Die FDP war ebenfalls für die Zahnärzte des Landes auf die Barrikaden gegangen. Der Fraktionschef der Liberalen, Hans-Ulrich Rülke, kritisierte: „Die vierte Verordnung der Landesregierung bedeutet für Zahnärztinnen und Zahnärzte faktisch ab heute ein Berufsverbot in Baden-Württemberg.“ Der gesundheitspolitische Sprecher der FDP, Jochen Haußmann, wurde in seiner Kritik sogar noch deutlicher und erklärte, dass die Corona-Verordnung ein einmaliger Vertrauensbruch gegenüber den Zahnärzten des Landes sei.

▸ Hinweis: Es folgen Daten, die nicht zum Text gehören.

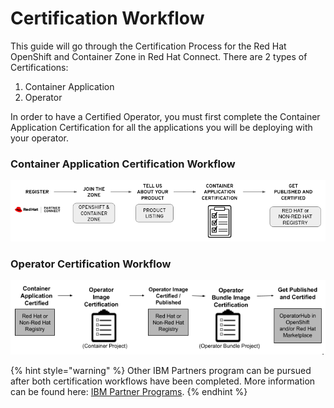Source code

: # Certification Workflow

This guide will go through the Certification Process for the Red Hat OpenShift and Container Zone in Red Hat Connect. There are 2 types of Certifications: 

1. Container Application 
2. Operator 

In order to have a Certified Operator, you must first complete the Container Application Certification for all the applications you will be deploying with your operator. 

### Container Application Certification Workflow

![](../.gitbook/assets/cert1.png)

### Operator Certification Workflow

![](../.gitbook/assets/workflow%20%281%29.png)

{% hint style="warning" %}
Other IBM Partners program can be pursued after both certification workflows have been completed. More information can be found here: [IBM Partner Programs](https://redhat-connect.gitbook.io/partner-guide-for-red-hat-openshift-and-container/program-on-boarding/ibm-partner-programs). 
{% endhint %}

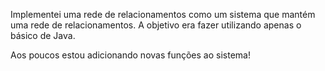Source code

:Implementei uma rede de relacionamentos como um sistema que mantém uma rede de relacionamentos. A objetivo era fazer utilizando apenas o básico de Java.


Aos poucos estou adicionando novas funções ao sistema!
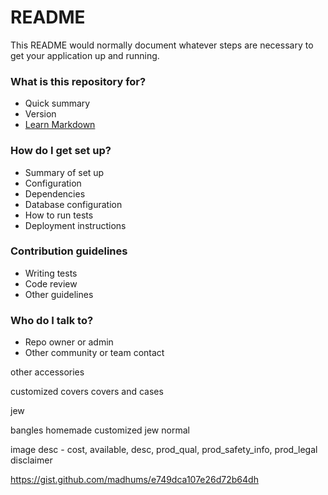 # README #

This README would normally document whatever steps are necessary to get your application up and running.

### What is this repository for? ###

* Quick summary
* Version
* [Learn Markdown](https://bitbucket.org/tutorials/markdowndemo)

### How do I get set up? ###

* Summary of set up
* Configuration
* Dependencies
* Database configuration
* How to run tests
* Deployment instructions

### Contribution guidelines ###

* Writing tests
* Code review
* Other guidelines

### Who do I talk to? ###

* Repo owner or admin
* Other community or team contact



other accessories

customized covers
covers and cases

jew

bangles
homemade customized jew
normal



image 
desc - cost, available, desc, prod_qual, prod_safety_info, prod_legal disclaimer

https://gist.github.com/madhums/e749dca107e26d72b64dh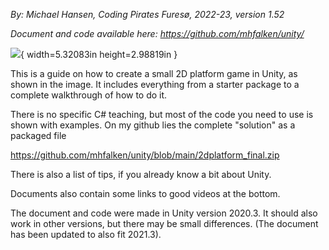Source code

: *By: Michael Hansen, Coding Pirates Furesø, 2022-23, version 1.52*

*Document and code available here: <https://github.com/mhfalken/unity/>*

![](media/image1.png){ width=5.32083in height=2.98819in }

This is a guide on how to create a small 2D platform game in Unity,
as shown in the image. It includes everything from a starter package to a
complete walkthrough of how to do it.

There is no specific C# teaching, but most of the code you
need to use is shown with examples. On my github lies the complete
"solution" as a packaged file

<https://github.com/mhfalken/unity/blob/main/2dplatform_final.zip>

There is also a list of tips, if you already know a bit about Unity.

Documents also contain some links to good videos at the bottom.

The document and code were made in Unity version 2020.3. It should also
work in other versions, but there may be small differences. (The document has been
updated to also fit 2021.3).
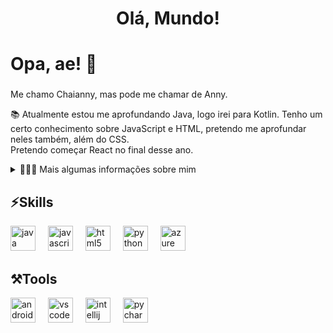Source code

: <h1 align="center">Olá, Mundo!
<h1 align="left">Opa, ae! 👋</h1>

###

<p align="left">Me chamo Chaianny, mas pode me chamar de Anny.</p>



<p align="left">📚 Atualmente estou me aprofundando Java, logo irei para Kotlin. Tenho um certo conhecimento sobre JavaScript e HTML, pretendo me aprofundar neles também, além do CSS.<br>Pretendo começar React no final desse ano.
<!-- Dropdown -->
<details>
  <summary>👩🏽‍💻 Mais algumas informações sobre mim</summary>
<p>
  
</p>
  - 💬 Oi, moro atualmente no Brasil. Tenho interesse em Front e Back end, sou apaixonada por Astronomia, filmes de ficção cientifica, jogos eletronicos e gastronomia. 
</details>

<p>
  
</p>
<h2 align="left"> ⚡<b></b>Skills</h2></b>

<div align="left">
  <img src="https://cdn.jsdelivr.net/gh/devicons/devicon/icons/java/java-original.svg" height="40" alt="java logo"  />
  <img width="12" />
  <img src="https://cdn.jsdelivr.net/gh/devicons/devicon/icons/javascript/javascript-original.svg" height="40" alt="javascript logo"  />
  <img width="12" />
  <img src="https://cdn.jsdelivr.net/gh/devicons/devicon/icons/html5/html5-original.svg" height="40" alt="html5 logo"  />
  <img width="12" />
  <img src="https://cdn.jsdelivr.net/gh/devicons/devicon/icons/python/python-original.svg" height="40" alt="python logo"  />
  <img width="12" />
  <img src="https://cdn.jsdelivr.net/gh/devicons/devicon/icons/azure/azure-original.svg" height="40" alt="azure logo"  />
  <img width="12" />
  
###
</div>
<h2 align="left"> ⚒️<b></b>Tools</h2></b>
    <p>
      
  <img src="https://cdn.jsdelivr.net/gh/devicons/devicon/icons/androidstudio/androidstudio-original.svg" height="40" alt="androidstudio logo"  />
  <img width="12" />
  <img src="https://cdn.jsdelivr.net/gh/devicons/devicon/icons/vscode/vscode-original.svg" height="40" alt="vscode logo"  />
  <img width="12" />
  <img src="https://cdn.jsdelivr.net/gh/devicons/devicon/icons/intellij/intellij-original.svg" height="40" alt="intellij logo"  />
  <img width="12" />
  <img src="https://cdn.jsdelivr.net/gh/devicons/devicon/icons/pycharm/pycharm-original.svg" height="40" alt="pycharm logo"  />
 </a>
</div>

###
</div>
  
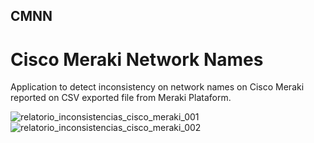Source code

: ## CMNN
# Cisco Meraki Network Names
Application to detect inconsistency on network names on Cisco Meraki reported on CSV exported file from Meraki Plataform.

![relatorio_inconsistencias_cisco_meraki_001](https://user-images.githubusercontent.com/12129206/56477309-8fa12080-647a-11e9-813f-87681584cbe0.png)
![relatorio_inconsistencias_cisco_meraki_002](https://user-images.githubusercontent.com/12129206/56477310-8fa12080-647a-11e9-82ba-b27b0db5162e.png)
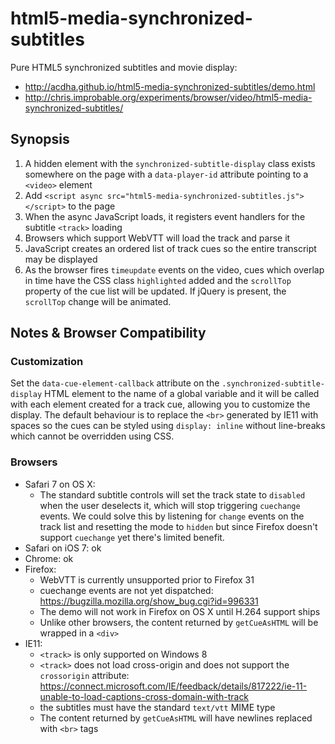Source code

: html5-media-synchronized-subtitles
==================================

Pure HTML5 synchronized subtitles and movie display:

* http://acdha.github.io/html5-media-synchronized-subtitles/demo.html
* http://chris.improbable.org/experiments/browser/video/html5-media-synchronized-subtitles/

Synopsis
--------

1. A hidden element with the `synchronized-subtitle-display` class exists somewhere on the page with a `data-player-id` attribute pointing to a `<video>` element
2. Add `<script async src="html5-media-synchronized-subtitles.js"></script>` to the page
3. When the async JavaScript loads, it registers event handlers for the subtitle `<track>` loading
4. Browsers which support WebVTT will load the track and parse it
5. JavaScript creates an ordered list of track cues so the entire transcript may be displayed
6. As the browser fires `timeupdate` events on the video, cues which overlap in time have the CSS class
   `highlighted` added and the `scrollTop` property of the cue list will be updated. If jQuery is present, the
   `scrollTop` change will be animated.

Notes & Browser Compatibility
-----------------------------

### Customization ###

Set the `data-cue-element-callback` attribute on the `.synchronized-subtitle-display` HTML element to the
name of a global variable and it will be called with each element created for a track cue, allowing you to
customize the display. The default behaviour is to replace the ``<br>`` generated by IE11 with spaces so the
cues can be styled using `display: inline` without line-breaks which cannot be overridden using CSS.

### Browsers ###

* Safari 7 on OS X:
  * The standard subtitle controls will set the track state to `disabled` when the user deselects it, which will stop triggering `cuechange` events. We could solve this by listening for `change` events on the track list and resetting the mode to `hidden` but since Firefox doesn't support `cuechange` yet there's limited benefit.
* Safari on iOS 7: ok
* Chrome: ok
* Firefox:
  * WebVTT is currently unsupported prior to Firefox 31
  * cuechange events are not yet dispatched: https://bugzilla.mozilla.org/show_bug.cgi?id=996331
  * The demo will not work in Firefox on OS X until H.264 support ships
  * Unlike other browsers, the content returned by `getCueAsHTML` will be wrapped in a `<div>`
* IE11:
  * `<track>` is only supported on Windows 8
  * `<track>` does not load cross-origin and does not support the `crossorigin` attribute:
    https://connect.microsoft.com/IE/feedback/details/817222/ie-11-unable-to-load-captions-cross-domain-with-track
  * the subtitles must have the standard `text/vtt` MIME type
  * The content returned by `getCueAsHTML` will have newlines replaced with `<br>` tags
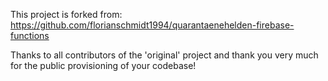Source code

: This project is forked from:
https://github.com/florianschmidt1994/quarantaenehelden-firebase-functions

Thanks to all contributors of the 'original' project and thank you very much for the public provisioning of your codebase!
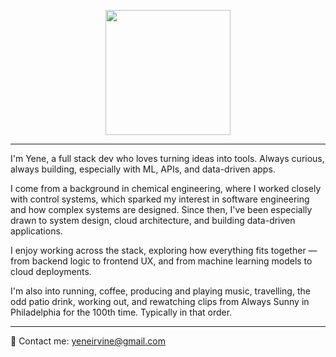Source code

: <p align="center">
  <img src="https://media.tenor.com/Jm3qi7FVEOcAAAAM/frank-reynolds-always-sunny.gif" width="200"/>
</p>

---

I'm Yene, a full stack dev who loves turning ideas into tools. Always curious, always building, especially with ML, APIs, and data-driven apps.

I come from a background in chemical engineering, where I worked closely with control systems, which sparked my interest in software engineering and how complex systems are designed. Since then, I've been especially drawn to system design, cloud architecture, and building data-driven applications.

I enjoy working across the stack, exploring how everything fits together — from backend logic to frontend UX, and from machine learning models to cloud deployments.

I'm also into running, coffee, producing and playing music, travelling, the odd patio drink, working out, and rewatching clips from Always Sunny in Philadelphia for the 100th time. Typically in that order.

---

📧 Contact me: yeneirvine@gmail.com
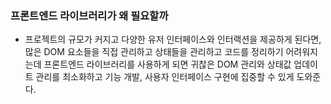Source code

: ### 프론트엔드 라이브러리가 왜 필요할까
* 프로젝트의 규모가 커지고 다양한 유저 인터페이스와 인터랙션을 제공하게 된다면, 많은 DOM 요소들을 직접 관리하고 상태들을 관리하고 코드를 정리하기 어려워지는데 프론트엔드 라이브러리를 사용하게 되면 귀찮은 DOM 관리와 상태값 업데이트 관리를 최소화하고 기능 개발, 사용자 인터페이스 구현에 집중할 수 있게 도와준다.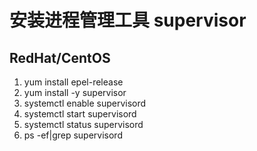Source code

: # 安装进程管理工具 supervisor

## RedHat/CentOS
   1. yum install epel-release
   2. yum install -y supervisor
   3. systemctl enable supervisord
   4. systemctl start supervisord
   5. systemctl status supervisord
   6. ps -ef|grep supervisord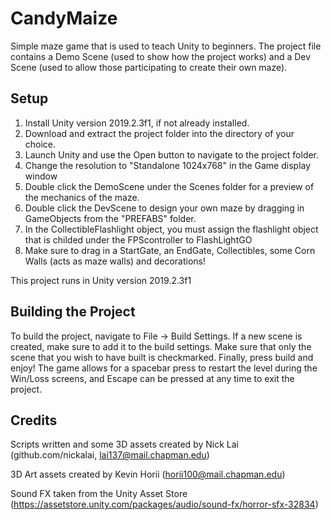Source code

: # CandyMaize
Simple maze game that is used to teach Unity to beginners. The project file contains a Demo Scene (used to show how the project works) and a Dev Scene (used to allow those participating to create their own maze).

## Setup
1. Install Unity version 2019.2.3f1, if not already installed.
2. Download and extract the project folder into the directory of your choice.
3. Launch Unity and use the Open button to navigate to the project folder.
4. Change the resolution to "Standalone 1024x768" in the Game display window
5. Double click the DemoScene under the Scenes folder for a preview of the mechanics of the maze.
6. Double click the DevScene to design your own maze by dragging in GameObjects from the "PREFABS" folder.
7. In the CollectibleFlashlight object, you must assign the flashlight object that is childed under the FPScontroller to FlashLightGO
8. Make sure to drag in a StartGate, an EndGate, Collectibles, some Corn Walls (acts as maze walls) and decorations!

This project runs in Unity version 2019.2.3f1

## Building the Project
To build the project, navigate to File -> Build Settings. If a new scene is created, make sure to add it to the build settings. Make sure that only the scene that you wish to have built is checkmarked. Finally, press build and enjoy! The game allows for a spacebar press to restart the level during the Win/Loss screens, and Escape can be pressed at any time to exit the project.

## Credits
Scripts written and some 3D assets created by Nick Lai (github.com/nickalai, lai137@mail.chapman.edu)

3D Art assets created by Kevin Horii (horii100@mail.chapman.edu)

Sound FX taken from the Unity Asset Store (https://assetstore.unity.com/packages/audio/sound-fx/horror-sfx-32834)
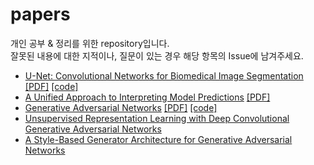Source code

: # papers
개인 공부 & 정리를 위한 repository입니다.  
잘못된 내용에 대한 지적이나, 질문이 있는 경우 해당 항목의 Issue에 남겨주세요. 

- [U-Net: Convolutional Networks for Biomedical Image Segmentation](https://github.com/victolee0/papers/issues/1) [[PDF]](https://arxiv.org/abs/1505.04597) [[code]](https://github.com/victolee0/papers/blob/main/code/unet.py)
- [A Unified Approach to Interpreting Model Predictions](https://github.com/victolee0/papers/blob/main/ppt/SHAP.pptx) [[PDF]](https://proceedings.neurips.cc/paper/2017/hash/8a20a8621978632d76c43dfd28b67767-Abstract.html)
- [Generative Adversarial Networks](https://github.com/victolee0/papers) [[PDF]](https://arxiv.org/abs/1406.2661) [[code]](https://github.com/victolee0/papers/tree/main/code/gan)
- [Unsupervised Representation Learning with Deep Convolutional Generative Adversarial Networks](https://github.com/victolee0/papers)
- [A Style-Based Generator Architecture for Generative Adversarial Networks](https://github.com/victolee0/papers)
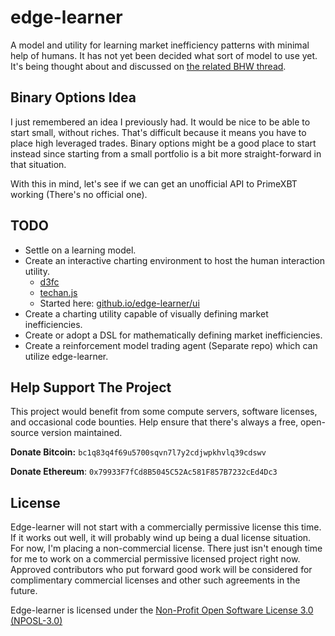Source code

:# edge-learner

A model and utility for learning market inefficiency patterns with minimal help of humans. It has not yet been decided what sort of model to use yet. It's being thought about and discussed on [the related BHW thread](https://www.blackhatworld.com/seo/follow-me-as-i-create-an-ai-trading-bot-for-bitcoin-crypto.1116066/).

## Binary Options Idea

I just remembered an idea I previously had. It would be nice to be able to start small, without riches. That's
difficult because it means you have to place high leveraged trades. Binary options might be a good place to
start instead since starting from a small portfolio is a bit more straight-forward in that situation.

With this in mind, let's see if we can get an unofficial API to PrimeXBT working (There's no official one).

## TODO

*  Settle on a learning model.
*  Create an interactive charting environment to host the human interaction utility.
    - [d3fc](https://d3fc.io/)
    - [techan.js](https://github.com/andredumas/techan.js)
    - Started here: [github.io/edge-learner/ui](https://thedoctorai.github.io/edge-learner/ui)
*  Create a charting utility capable of visually defining market inefficiencies.
*  Create or adopt a DSL for mathematically defining market inefficiencies.
*  Create a reinforcement model trading agent (Separate repo) which can utilize edge-learner.



## Help Support The Project

This project would benefit from some compute servers, software licenses, and occasional code bounties. Help ensure that there's always a free, open-source version maintained.

**Donate Bitcoin:** `bc1q83q4f69u5700sqvn7l7y2cdjwpkhvlq39cdswv`

**Donate Ethereum**: `0x79933F7fCd8B5045C52Ac581F857B7232cEd4Dc3`



## License

Edge-learner will not start with a commercially permissive license this time. If it works out well, it will probably wind up being a dual license situation. For now,  I'm placing a non-commercial license. There just isn't enough time for  me to work on a commercial permissive licensed project right now.  Approved contributors who put forward good work will be considered for  complimentary commercial licenses and other such agreements in the  future.

Edge-learner is licensed under the [Non-Profit Open Software License 3.0 (NPOSL-3.0)](https://github.com/TheDoctorAI/edge-learner/blob/master/LICENSE.md)

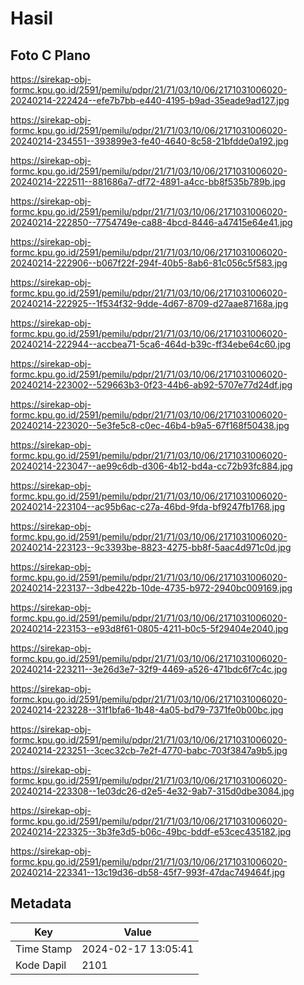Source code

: # Hasil

## Foto C Plano

https://sirekap-obj-formc.kpu.go.id/2591/pemilu/pdpr/21/71/03/10/06/2171031006020-20240214-222424--efe7b7bb-e440-4195-b9ad-35eade9ad127.jpg

https://sirekap-obj-formc.kpu.go.id/2591/pemilu/pdpr/21/71/03/10/06/2171031006020-20240214-234551--393899e3-fe40-4640-8c58-21bfdde0a192.jpg

https://sirekap-obj-formc.kpu.go.id/2591/pemilu/pdpr/21/71/03/10/06/2171031006020-20240214-222511--881686a7-df72-4891-a4cc-bb8f535b789b.jpg

https://sirekap-obj-formc.kpu.go.id/2591/pemilu/pdpr/21/71/03/10/06/2171031006020-20240214-222850--7754749e-ca88-4bcd-8446-a47415e64e41.jpg

https://sirekap-obj-formc.kpu.go.id/2591/pemilu/pdpr/21/71/03/10/06/2171031006020-20240214-222906--b067f22f-294f-40b5-8ab6-81c056c5f583.jpg

https://sirekap-obj-formc.kpu.go.id/2591/pemilu/pdpr/21/71/03/10/06/2171031006020-20240214-222925--1f534f32-9dde-4d67-8709-d27aae87168a.jpg

https://sirekap-obj-formc.kpu.go.id/2591/pemilu/pdpr/21/71/03/10/06/2171031006020-20240214-222944--accbea71-5ca6-464d-b39c-ff34ebe64c60.jpg

https://sirekap-obj-formc.kpu.go.id/2591/pemilu/pdpr/21/71/03/10/06/2171031006020-20240214-223002--529663b3-0f23-44b6-ab92-5707e77d24df.jpg

https://sirekap-obj-formc.kpu.go.id/2591/pemilu/pdpr/21/71/03/10/06/2171031006020-20240214-223020--5e3fe5c8-c0ec-46b4-b9a5-67f168f50438.jpg

https://sirekap-obj-formc.kpu.go.id/2591/pemilu/pdpr/21/71/03/10/06/2171031006020-20240214-223047--ae99c6db-d306-4b12-bd4a-cc72b93fc884.jpg

https://sirekap-obj-formc.kpu.go.id/2591/pemilu/pdpr/21/71/03/10/06/2171031006020-20240214-223104--ac95b6ac-c27a-46bd-9fda-bf9247fb1768.jpg

https://sirekap-obj-formc.kpu.go.id/2591/pemilu/pdpr/21/71/03/10/06/2171031006020-20240214-223123--9c3393be-8823-4275-bb8f-5aac4d971c0d.jpg

https://sirekap-obj-formc.kpu.go.id/2591/pemilu/pdpr/21/71/03/10/06/2171031006020-20240214-223137--3dbe422b-10de-4735-b972-2940bc009169.jpg

https://sirekap-obj-formc.kpu.go.id/2591/pemilu/pdpr/21/71/03/10/06/2171031006020-20240214-223153--e93d8f61-0805-4211-b0c5-5f29404e2040.jpg

https://sirekap-obj-formc.kpu.go.id/2591/pemilu/pdpr/21/71/03/10/06/2171031006020-20240214-223211--3e26d3e7-32f9-4469-a526-471bdc6f7c4c.jpg

https://sirekap-obj-formc.kpu.go.id/2591/pemilu/pdpr/21/71/03/10/06/2171031006020-20240214-223228--31f1bfa6-1b48-4a05-bd79-7371fe0b00bc.jpg

https://sirekap-obj-formc.kpu.go.id/2591/pemilu/pdpr/21/71/03/10/06/2171031006020-20240214-223251--3cec32cb-7e2f-4770-babc-703f3847a9b5.jpg

https://sirekap-obj-formc.kpu.go.id/2591/pemilu/pdpr/21/71/03/10/06/2171031006020-20240214-223308--1e03dc26-d2e5-4e32-9ab7-315d0dbe3084.jpg

https://sirekap-obj-formc.kpu.go.id/2591/pemilu/pdpr/21/71/03/10/06/2171031006020-20240214-223325--3b3fe3d5-b06c-49bc-bddf-e53cec435182.jpg

https://sirekap-obj-formc.kpu.go.id/2591/pemilu/pdpr/21/71/03/10/06/2171031006020-20240214-223341--13c19d36-db58-45f7-993f-47dac749464f.jpg


## Metadata

| Key        | Value               |
| ---------- | ------------------- |
| Time Stamp | 2024-02-17 13:05:41 |
| Kode Dapil | 2101                |



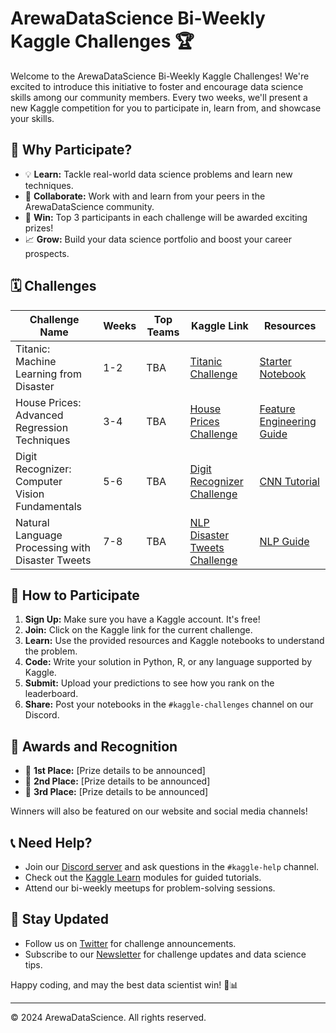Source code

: # ArewaDataScience Bi-Weekly Kaggle Challenges 🏆

Welcome to the ArewaDataScience Bi-Weekly Kaggle Challenges! We're excited to introduce this initiative to foster and encourage data science skills among our community members. Every two weeks, we'll present a new Kaggle competition for you to participate in, learn from, and showcase your skills.

## 🎉 Why Participate?

- 💡 **Learn:** Tackle real-world data science problems and learn new techniques.
- 🤝 **Collaborate:** Work with and learn from your peers in the ArewaDataScience community.
- 🏅 **Win:** Top 3 participants in each challenge will be awarded exciting prizes!
- 📈 **Grow:** Build your data science portfolio and boost your career prospects.

## 🗓️ Challenges

| Challenge Name | Weeks | Top Teams | Kaggle Link | Resources |
|---------------|-------|----------|------------|-----------|
| Titanic: Machine Learning from Disaster | 1-2 | TBA | [Titanic Challenge](https://www.kaggle.com/c/titanic) | [Starter Notebook](https://www.kaggle.com/alexisbcook/titanic-tutorial) |
| House Prices: Advanced Regression Techniques | 3-4 | TBA | [House Prices Challenge](https://www.kaggle.com/c/house-prices-advanced-regression-techniques) | [Feature Engineering Guide](https://www.kaggle.com/learn/feature-engineering) |
| Digit Recognizer: Computer Vision Fundamentals | 5-6 | TBA | [Digit Recognizer Challenge](https://www.kaggle.com/c/digit-recognizer) | [CNN Tutorial](https://www.kaggle.com/yassineghouzam/introduction-to-cnn-keras-0-997-top-6) |
| Natural Language Processing with Disaster Tweets | 7-8 | TBA | [NLP Disaster Tweets Challenge](https://www.kaggle.com/c/nlp-getting-started) | [NLP Guide](https://www.kaggle.com/learn/natural-language-processing) |

## 🚀 How to Participate

1. **Sign Up:** Make sure you have a Kaggle account. It's free!
2. **Join:** Click on the Kaggle link for the current challenge.
3. **Learn:** Use the provided resources and Kaggle notebooks to understand the problem.
4. **Code:** Write your solution in Python, R, or any language supported by Kaggle.
5. **Submit:** Upload your predictions to see how you rank on the leaderboard.
6. **Share:** Post your notebooks in the `#kaggle-challenges` channel on our Discord.

## 🎊 Awards and Recognition

- 🥇 **1st Place:** [Prize details to be announced]
- 🥈 **2nd Place:** [Prize details to be announced]
- 🥉 **3rd Place:** [Prize details to be announced]

Winners will also be featured on our website and social media channels!

## 📞 Need Help?

- Join our [Discord server](https://discord.gg/arewadatascience) and ask questions in the `#kaggle-help` channel.
- Check out the [Kaggle Learn](https://www.kaggle.com/learn) modules for guided tutorials.
- Attend our bi-weekly meetups for problem-solving sessions.

## 📣 Stay Updated

- Follow us on [Twitter](https://twitter.com/arewadatascience) for challenge announcements.
- Subscribe to our [Newsletter](https://arewadatascience.com/newsletter) for challenge updates and data science tips.

Happy coding, and may the best data scientist win! 🚀📊

---

© 2024 ArewaDataScience. All rights reserved.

Land Baden-Württemberg konkretisiert Zahnarzt-Paragrafen in Corona-Verordnung

Nach der öffentlichen Kritik ruderte das Land Baden-Württemberg in einigen Punkten zurück und konkretisiert den Paragrafen 6a am Montag (13. April). Ab sofort dürfen Zahnmediziner Patienten versorgen, deren akute Erkrankung eine Behandlung notwendig macht. Im Auslegungshinweis erklärt der Gesetzgeber: „Medizinisch notwendige zahnärztliche Behandlungen, insbesondere solche zur Vermeidung einer Verschlechterung des Gesundheitszustands im Falle chronischer Zahnerkrankungen, können durchgeführt werden.“ Gleichzeitig macht das Land aber auch deutlich, dass nicht zwingend notwendige Behandlungen, wie kosmetische Behandlungen, zum jetzigen Zeitpunkt verboten sind.

Gesundheitsminister, Manne Lucha, erklärt am Montag (13. April) in Stuttgart: „Eine bedarfsgerechte zahnmedizinische Versorgung und der bestmögliche Schutz des medizinischen Personals ist mir auch in Krisenzeiten ein Herzensanliegen. Aus diesem Grund bin ich gerne dem Wunsch der Zahnärzte nach Auslegungshinweisen zu § 6a der Corona-Verordnung nachgekommen. Diese geben den Ärztinnen und Ärzten Rechtssicherheit“.

Zahnarzt-Verbände über neue Corona-Verordnung

Der neue Auslegungshinweis gibt Zahnärzten in Baden-Württemberg mehr Sicherheit in ihrem Tagesgeschäft. Praxen müssen keine rechtlichen Konsequenzen fürchten, wenn sie Patienten versorgen, deren Behandlung zwar nicht akut, aber dennoch notwendig ist. Nichtsdestotrotz müssen Zahnärzte mit einem Rückgang von Patienten rechnen, denn viele verschieben aus Angst vor Ansteckung ihre zahnmedizinische Behandlung. Trotzdem bleibt die Hoffnung, dass mit dem neuen Auslegungshinweis, viele Zahnarztpraxen ihren Betrieb aufrechterhalten können und keine Mitarbeiter in Kurzarbeit schicken müssen.

Auch die Zahnarzt-Verbände des Landes sind mit der neuen Regelung zufrieden. „Durch die Auslegungshinweise ist nun klargestellt, dass keine Patientin und kein Patient bei einem zahnmedizinisch notwendigen Behandlungsbedarf oder im Falle von Schmerzen, in dieser Zeit alleine gelassen wird,“ so Dr. Ute Maier, Vorstandsvorsitzende der Kassenzahnärztlichen Vereinigung Baden-Württemberg und Dr. Torsten Tomppert, Präsident der Landeszahnärztekammer Baden-Württemberg.

Unterdessen verteilt die Stadt Heidelberg Gratis-Schutzmasken an niedergelassene Ärzte im Stadtgebiet – Zahnärzte mit eingeschlossen.